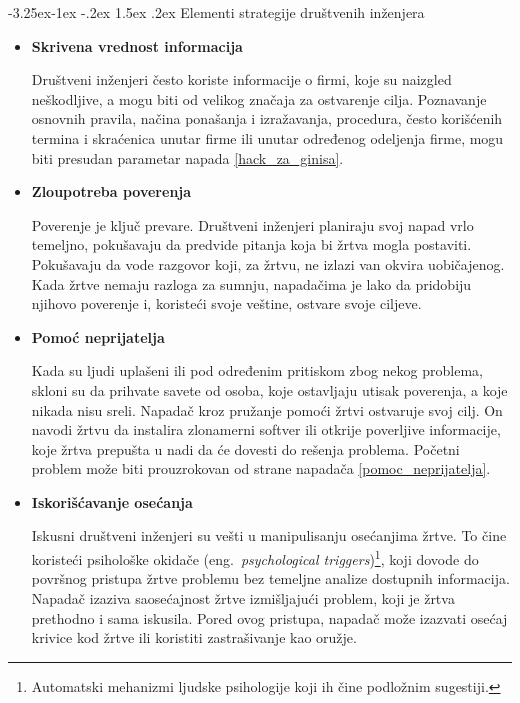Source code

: \documentclass[a4paper]{article}
\makeatletter
\renewcommand\paragraph{\@startsection{paragraph}{4}{\z@}%
   {-3.25ex\@plus -1ex \@minus -.2ex}%
   {1.5ex \@plus .2ex}%
   {\normalfont\normalsize\bfseries}}
\makeatother
\begin{document}
\paragraph{Elementi strategije društvenih inženjera}
\begin{itemize}
\item \textbf{Skrivena vrednost informacija}

Društveni inženjeri često koriste informacije o firmi, koje su naizgled neškodljive, a mogu biti od velikog značaja za ostvarenje cilja. Poznavanje osnovnih pravila, načina ponašanja i izražavanja, procedura, često korišćenih termina i skraćenica unutar firme ili unutar određenog odeljenja firme, mogu biti presudan parametar napada \ref{hack_za_ginisa}.

\item \textbf{Zloupotreba poverenja}

Poverenje je ključ prevare. Društveni inženjeri planiraju svoj napad vrlo temeljno, pokušavaju da predvide pitanja koja bi žrtva mogla postaviti. Pokušavaju da vode razgovor koji, za žrtvu, ne izlazi van okvira uobičajenog. Kada žrtve nemaju razloga za sumnju, napadačima je lako da pridobiju njihovo poverenje i, koristeći svoje veštine, ostvare svoje ciljeve.

\item \textbf{Pomoć neprijatelja}

Kada su ljudi uplašeni ili pod određenim pritiskom zbog nekog problema, skloni su da prihvate savete od osoba, koje ostavljaju utisak poverenja, a koje nikada nisu sreli. Napadač kroz pružanje pomoći žrtvi ostvaruje svoj cilj. On navodi žrtvu da instalira zlonamerni softver ili otkrije poverljive informacije, koje žrtva prepušta u nadi da će dovesti do rešenja problema. Početni problem može biti prouzrokovan od strane napadača \ref{pomoc_neprijatelja}.

\item \textbf{Iskorišćavanje osećanja}

Iskusni društveni inženjeri su vešti u manipulisanju osećanjima žrtve. To čine koristeći psihološke okidače (eng.~{\em psychological triggers})\footnote{Automatski mehanizmi ljudske psihologije koji ih čine podložnim sugestiji.}, koji dovode do površnog pristupa žrtve problemu bez temeljne analize dostupnih informacija. Napadač izaziva saosećajnost žrtve izmišljajući problem, koji je žrtva prethodno i sama iskusila. Pored ovog pristupa, napadač može izazvati osećaj krivice kod žrtve ili koristiti zastrašivanje kao oružje.


\end{itemize}
\end{document}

● TASK BRIEF
Produce a word-for-word copy of the records, omitting all images.

● WRITTEN ANSWER
Source code

: \documentclass[a4paper]{article}
\makeatletter
\renewcommand\paragraph{\@startsection{paragraph}{4}{\z@}%
   {-3.25ex\@plus -1ex \@minus -.2ex}%
   {1.5ex \@plus .2ex}%
   {\normalfont\normalsize\bfseries}}
\makeatother
\begin{document}
\paragraph{Elementi strategije društvenih inženjera}
\begin{itemize}
\item \textbf{Skrivena vrednost informacija}

Društveni inženjeri često koriste informacije o firmi, koje su naizgled neškodljive, a mogu biti od velikog značaja za ostvarenje cilja. Poznavanje osnovnih pravila, načina ponašanja i izražavanja, procedura, često korišćenih termina i skraćenica unutar firme ili unutar određenog odeljenja firme, mogu biti presudan parametar napada \ref{hack_za_ginisa}.

\item \textbf{Zloupotreba poverenja}

Poverenje je ključ prevare. Društveni inženjeri planiraju svoj napad vrlo temeljno, pokušavaju da predvide pitanja koja bi žrtva mogla postaviti. Pokušavaju da vode razgovor koji, za žrtvu, ne izlazi van okvira uobičajenog. Kada žrtve nemaju razloga za sumnju, napadačima je lako da pridobiju njihovo poverenje i, koristeći svoje veštine, ostvare svoje ciljeve.

\item \textbf{Pomoć neprijatelja}

Kada su ljudi uplašeni ili pod određenim pritiskom zbog nekog problema, skloni su da prihvate savete od osoba, koje ostavljaju utisak poverenja, a koje nikada nisu sreli. Napadač kroz pružanje pomoći žrtvi ostvaruje svoj cilj. On navodi žrtvu da instalira zlonamerni softver ili otkrije poverljive informacije, koje žrtva prepušta u nadi da će dovesti do rešenja problema. Početni problem može biti prouzrokovan od strane napadača \ref{pomoc_neprijatelja}.

\item \textbf{Iskorišćavanje osećanja}

Iskusni društveni inženjeri su vešti u manipulisanju osećanjima žrtve. To čine koristeći psihološke okidače (eng.~{\em psychological triggers})\footnote{Automatski mehanizmi ljudske psihologije koji ih čine podložnim sugestiji.}, koji dovode do površnog pristupa žrtve problemu bez temeljne analize dostupnih informacija. Napadač izaziva saosećajnost žrtve izmišljajući problem, koji je žrtva prethodno i sama iskusila. Pored ovog pristupa, napadač može izazvati osećaj krivice kod žrtve ili koristiti zastrašivanje kao oružje.


\end{itemize}
\end{document}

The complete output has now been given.